Hacker Lexicon: What Are Phishing and Spear Phishing?


Your I.T. department has no doubt warned you not to click on suspicious links in e-mails, even when the missive promises a hilarious video or comes from a seemingly trustworthy source. If the link looks suspect: Do. Not. Click.


That’s because these emails are often phishing scams designed to trick you into clicking on a malicious attachment or visiting a malicious web site. In the latter case, the web site may appear to be a legitimate bank site or email site designed to trick the user into disclosing sensitive information—such as a username and password or bank account information—or may simply surreptitiously download malware onto the victim’s computer.


Just ask the White House employee who apparently clicked on a phishing email purporting to come from the State Department and allowed hackers into several government networks.

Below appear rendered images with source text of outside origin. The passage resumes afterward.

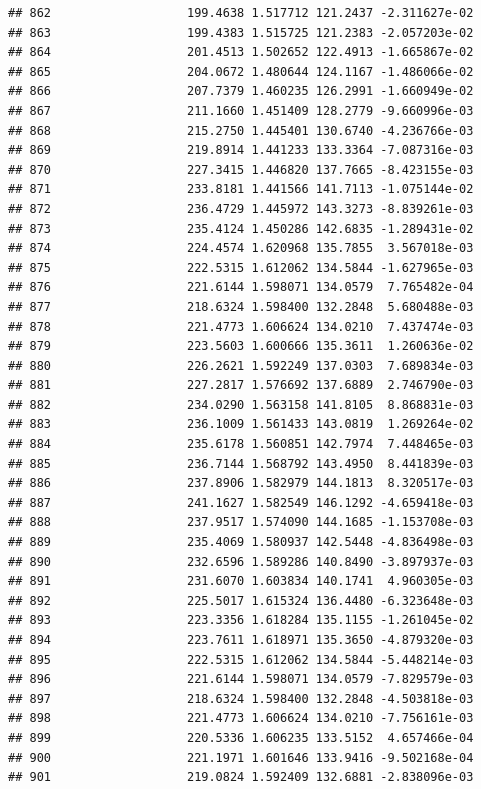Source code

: \documentclass[
]{article}
\begin{document}
\begin{verbatim}
## 862                   199.4638 1.517712 121.2437 -2.311627e-02
## 863                   199.4383 1.515725 121.2383 -2.057203e-02
## 864                   201.4513 1.502652 122.4913 -1.665867e-02
## 865                   204.0672 1.480644 124.1167 -1.486066e-02
## 866                   207.7379 1.460235 126.2991 -1.660949e-02
## 867                   211.1660 1.451409 128.2779 -9.660996e-03
## 868                   215.2750 1.445401 130.6740 -4.236766e-03
## 869                   219.8914 1.441233 133.3364 -7.087316e-03
## 870                   227.3415 1.446820 137.7665 -8.423155e-03
## 871                   233.8181 1.441566 141.7113 -1.075144e-02
## 872                   236.4729 1.445972 143.3273 -8.839261e-03
## 873                   235.4124 1.450286 142.6835 -1.289431e-02
## 874                   224.4574 1.620968 135.7855  3.567018e-03
## 875                   222.5315 1.612062 134.5844 -1.627965e-03
## 876                   221.6144 1.598071 134.0579  7.765482e-04
## 877                   218.6324 1.598400 132.2848  5.680488e-03
## 878                   221.4773 1.606624 134.0210  7.437474e-03
## 879                   223.5603 1.600666 135.3611  1.260636e-02
## 880                   226.2621 1.592249 137.0303  7.689834e-03
## 881                   227.2817 1.576692 137.6889  2.746790e-03
## 882                   234.0290 1.563158 141.8105  8.868831e-03
## 883                   236.1009 1.561433 143.0819  1.269264e-02
## 884                   235.6178 1.560851 142.7974  7.448465e-03
## 885                   236.7144 1.568792 143.4950  8.441839e-03
## 886                   237.8906 1.582979 144.1813  8.320517e-03
## 887                   241.1627 1.582549 146.1292 -4.659418e-03
## 888                   237.9517 1.574090 144.1685 -1.153708e-03
## 889                   235.4069 1.580937 142.5448 -4.836498e-03
## 890                   232.6596 1.589286 140.8490 -3.897937e-03
## 891                   231.6070 1.603834 140.1741  4.960305e-03
## 892                   225.5017 1.615324 136.4480 -6.323648e-03
## 893                   223.3356 1.618284 135.1155 -1.261045e-02
## 894                   223.7611 1.618971 135.3650 -4.879320e-03
## 895                   222.5315 1.612062 134.5844 -5.448214e-03
## 896                   221.6144 1.598071 134.0579 -7.829579e-03
## 897                   218.6324 1.598400 132.2848 -4.503818e-03
## 898                   221.4773 1.606624 134.0210 -7.756161e-03
## 899                   220.5336 1.606235 133.5152  4.657466e-04
## 900                   221.1971 1.601646 133.9416 -9.502168e-04
## 901                   219.0824 1.592409 132.6881 -2.838096e-03

\end{verbatim}
\end{document}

TL;DR: Phishing refers to malicious emails that are designed to trick the recipient into clicking on a malicious attachment or visiting a malicious web site. Spear-phishing is a more targeted form of phishing that appears to come from a trusted acquaintance.


Spear-phishing is a more targeted form of phishing. Whereas ordinary phishing involves malicious emails sent to any random email account, spear-phishing emails are designed to appear to come from someone the recipient knows and trusts—such as a colleague, business manager or human resources department—and can include a subject line or content that is specifically tailored to the victim’s known interests or industry. For really valuable victims, attackers may study their Facebook, LinkedIn and other social networking accounts to gain intelligence about a victim and choose the names of trusted people in their circle to impersonate or a topic of interest to lure the victim and gain their trust.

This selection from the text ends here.